### Problem requirements
Transcribe the lines below verbatim, skipping the images.

Document images with source code

#####

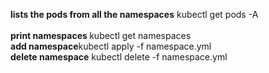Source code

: 
<b>lists the pods from all the namespaces</b> kubectl get pods -A
<br><b></b>
<br><b>print namespaces </b>kubectl get namespaces
<br><b>add namespace</b>kubectl apply -f namespace.yml
<br><b>delete namespace</b> kubectl delete -f namespace.yml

#####

### Written reply
Source code

: 
<b>lists the pods from all the namespaces</b> kubectl get pods -A
<br><b></b>
<br><b>print namespaces </b>kubectl get namespaces
<br><b>add namespace</b>kubectl apply -f namespace.yml
<br><b>delete namespace</b> kubectl delete -f namespace.yml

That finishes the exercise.